Max ferme les yeux et soupire. Chelsea prend les devants.

- L'équipe de Christian Dior me harcèle au téléphone, depuis une bonne heure. Ils veulent une réponse pour le marketing.

- En clair, ils veulent savoir si tu as pris ta décision ! Reprend Max, doucement.

- Je n'ai pas encore choisi. Vous pouvez le leur dire. Et s'ils ne sont pas contents, ils peuvent trouver quelqu'un d'autre.

- On a besoin de ce point stratégique, Angela !

- Qui ? Eux ou toi ?

Max me regarde étonné. Je fixe durement Chelsea.

- Répéter mes mots... comprit ?

- Oui, madame.

- Madame Weber ! La repris-je, avant de lui faire signe de partir.

Maximilien me regarde une seconde ou deux intrigués. Puis, mon téléphone se met à sonner. Je l'attrape et soupire.

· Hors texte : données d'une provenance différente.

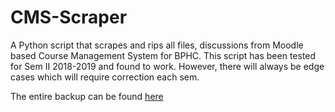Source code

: # CMS-Scraper
A Python script that scrapes and rips all files, discussions from Moodle based Course Management System for BPHC.
This script has been tested for Sem II 2018-2019 and found to work. However, there will always be edge cases which will require correction each sem.

The entire backup can be found [here]( https://tinyurl.com/cms-backups)
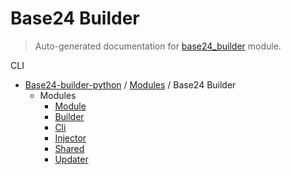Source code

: # Base24 Builder

> Auto-generated documentation for [base24_builder](../../../base24_builder/__init__.py) module.

CLI

- [Base24-builder-python](../README.md#base24-builder-python-index) / [Modules](../MODULES.md#base24-builder-python-modules) / Base24 Builder
    - Modules
        - [Module](module.md#module)
        - [Builder](builder.md#builder)
        - [Cli](cli.md#cli)
        - [Injector](injector.md#injector)
        - [Shared](shared.md#shared)
        - [Updater](updater.md#updater)
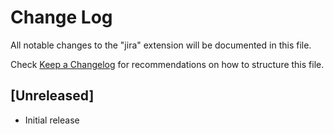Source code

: # Change Log

All notable changes to the "jira" extension will be documented in this file.

Check [Keep a Changelog](http://keepachangelog.com/) for recommendations on how to structure this file.

## [Unreleased]

- Initial release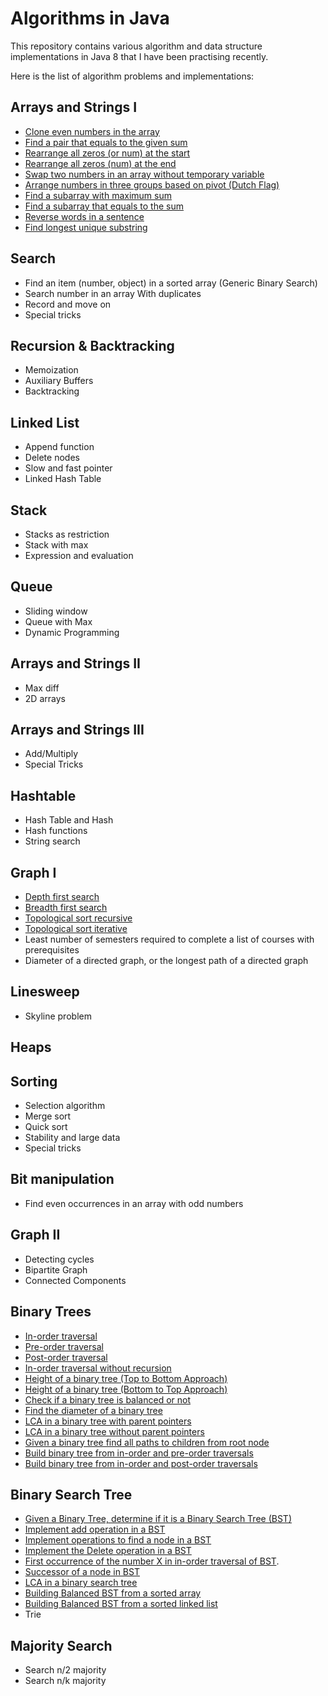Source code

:# Algorithms in Java
This repository contains various algorithm and data structure implementations in Java 8 that I have been practising recently.

Here is the list of algorithm problems and implementations:

## Arrays and Strings I
- [Clone even numbers in the array](https://github.com/leninmehedy/java-algorithms/blob/main/src/main/java/org/algorithms/lenin/arrays/Numbers.java#L5)
- [Find a pair that equals to the given sum](https://github.com/leninmehedy/java-algorithms/blob/main/src/main/java/org/algorithms/lenin/arrays/Numbers.java#L54)
- [Rearrange all zeros (or num) at the start](https://github.com/leninmehedy/java-algorithms/blob/main/src/main/java/org/algorithms/lenin/arrays/Numbers.java#L109)
- [Rearrange all zeros (num) at the end](https://github.com/leninmehedy/java-algorithms/blob/main/src/main/java/org/algorithms/lenin/arrays/Numbers.java#L156)
- [Swap two numbers in an array without temporary variable](https://github.com/leninmehedy/java-algorithms/blob/main/src/main/java/org/algorithms/lenin/arrays/Numbers.java#L224)
- [Arrange numbers in three groups based on pivot (Dutch Flag)](https://github.com/leninmehedy/java-algorithms/blob/main/src/main/java/org/algorithms/lenin/arrays/Numbers.java#L178)
- [Find a subarray with maximum sum](https://github.com/leninmehedy/java-algorithms/blob/main/src/main/java/org/algorithms/lenin/arrays/Numbers.java#L250)
- [Find a subarray that equals to the sum](https://github.com/leninmehedy/java-algorithms/blob/main/src/main/java/org/algorithms/lenin/arrays/Numbers.java#L300)
- [Reverse words in a sentence](https://github.com/leninmehedy/java-algorithms/blob/main/src/main/java/org/algorithms/lenin/strings/Strings.java#L12)
- [Find longest unique substring](https://github.com/leninmehedy/java-algorithms/blob/main/src/main/java/org/algorithms/lenin/strings/Strings.java#L142)
## Search
- Find an item (number, object) in a sorted array (Generic Binary Search)
- Search number in an array With duplicates
- Record and move on
- Special tricks
## Recursion & Backtracking
- Memoization
- Auxiliary Buffers
- Backtracking
## Linked List
- Append function
- Delete nodes
- Slow and fast pointer
- Linked Hash Table
## Stack
- Stacks as restriction
- Stack with max
- Expression and evaluation
## Queue
- Sliding window
- Queue with Max
- Dynamic Programming
## Arrays and Strings II
- Max diff
- 2D arrays
## Arrays and Strings III
- Add/Multiply
- Special Tricks
## Hashtable
- Hash Table and Hash
- Hash functions
- String search
## Graph I
- [Depth first search](https://github.com/leninmehedy/java-algorithms/blob/main/src/main/java/org/algorithms/lenin/graphs/Graphs.java#L6)
- [Breadth first search](https://github.com/leninmehedy/java-algorithms/blob/main/src/main/java/org/algorithms/lenin/graphs/Graphs.java#L32)
- [Topological sort recursive](https://github.com/leninmehedy/java-algorithms/blob/main/src/main/java/org/algorithms/lenin/graphs/Graphs.java#L80)
- [Topological sort iterative](https://github.com/leninmehedy/java-algorithms/blob/main/src/main/java/org/algorithms/lenin/graphs/Graphs.java#L113)
- Least number of semesters required to complete a list of courses with prerequisites
- Diameter of a directed graph, or the longest path of a directed graph
## Linesweep
- Skyline problem
## Heaps
## Sorting
- Selection algorithm
- Merge sort
- Quick sort
- Stability and large data
- Special tricks
## Bit manipulation
- Find even occurrences in an array with odd numbers
## Graph II
- Detecting cycles
- Bipartite Graph
- Connected Components
## Binary Trees
- [In-order traversal](https://github.com/leninmehedy/java-algorithms/blob/main/src/main/java/org/algorithms/lenin/trees/BTrees.java#L14)
- [Pre-order traversal](https://github.com/leninmehedy/java-algorithms/blob/main/src/main/java/org/algorithms/lenin/trees/BTrees.java#L29)
- [Post-order traversal](https://github.com/leninmehedy/java-algorithms/blob/main/src/main/java/org/algorithms/lenin/trees/BTrees.java#L43)
- [In-order traversal without recursion](https://github.com/leninmehedy/java-algorithms/blob/main/src/main/java/org/algorithms/lenin/trees/BTrees.java#L62)
- [Height of a binary tree (Top to Bottom Approach)](https://github.com/leninmehedy/java-algorithms/blob/main/src/main/java/org/algorithms/lenin/trees/BTrees.java#L102)
- [Height of a binary tree (Bottom to Top Approach)](https://github.com/leninmehedy/java-algorithms/blob/main/src/main/java/org/algorithms/lenin/trees/BTrees.java#L139)
- [Check if a binary tree is balanced or not](https://github.com/leninmehedy/java-algorithms/blob/main/src/main/java/org/algorithms/lenin/trees/BTrees.java#L161)
- [Find the diameter of a binary tree](https://github.com/leninmehedy/java-algorithms/blob/main/src/main/java/org/algorithms/lenin/trees/BTrees.java#L196)
- [LCA in a binary tree with parent pointers](https://github.com/leninmehedy/java-algorithms/blob/main/src/main/java/org/algorithms/lenin/trees/BTrees.java#L234)
- [LCA in a binary tree without parent pointers](https://github.com/leninmehedy/java-algorithms/blob/main/src/main/java/org/algorithms/lenin/trees/BTrees.java#L276)
- [Given a binary tree find all paths to children from root node](https://github.com/leninmehedy/java-algorithms/blob/main/src/main/java/org/algorithms/lenin/trees/BTrees.java#L306)
- [Build binary tree from in-order and pre-order traversals](https://github.com/leninmehedy/java-algorithms/blob/main/src/main/java/org/algorithms/lenin/trees/BTrees.java#L342)
- [Build binary tree from in-order and post-order traversals](https://github.com/leninmehedy/java-algorithms/blob/main/src/main/java/org/algorithms/lenin/trees/BTrees.java#L388)
## Binary Search Tree
- [Given a Binary Tree, determine if it is a Binary Search Tree (BST)](https://github.com/leninmehedy/java-algorithms/blob/main/src/main/java/org/algorithms/lenin/trees/BinarySearchTree.java#L31)
- [Implement add operation in a BST](https://github.com/leninmehedy/java-algorithms/blob/main/src/main/java/org/algorithms/lenin/trees/BinarySearchTree.java#L83)
- [Implement operations to find a node in a BST](https://github.com/leninmehedy/java-algorithms/blob/main/src/main/java/org/algorithms/lenin/trees/BinarySearchTree.java#L131)
- [Implement the Delete operation in a BST](https://github.com/leninmehedy/java-algorithms/blob/main/src/main/java/org/algorithms/lenin/trees/BinarySearchTree.java#L157)
- [First occurrence of the number X in in-order traversal of BST](https://github.com/leninmehedy/java-algorithms/blob/main/src/main/java/org/algorithms/lenin/trees/BinarySearchTree.java#L197).
- [Successor of a node in BST](https://github.com/leninmehedy/java-algorithms/blob/main/src/main/java/org/algorithms/lenin/trees/BinarySearchTree.java#L236)
- [LCA in a binary search tree](https://github.com/leninmehedy/java-algorithms/blob/main/src/main/java/org/algorithms/lenin/trees/BinarySearchTree.java#L276)
- [Building Balanced BST from a sorted array](https://github.com/leninmehedy/java-algorithms/blob/main/src/main/java/org/algorithms/lenin/trees/BinarySearchTree.java#L311)
- [Building Balanced BST from a sorted linked list]()
- Trie
## Majority Search
- Search n/2 majority
- Search n/k majority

- Mon rendez-vous avec la France. Ferme la porte derrière toi.

- Tu es obligé d'être ainsi ?

- Je n'ai pas fermé l'œil de la nuit, car je m'inquiéter pour un homme qui ne m'aime pas. Deux nuits en deux jours. Sort !

- Je n'ai pas dit « ne pas t'aimer ». S'étrangle-t-il.

- C'est du pareille au même.

Mon téléphone continue à sonner. Avant qu'il puisse ouvrir la bouche, je décroche.

- Angela Weber, bonjour.

Max tourne les talons furieux. Sans fermer ma putain de porte.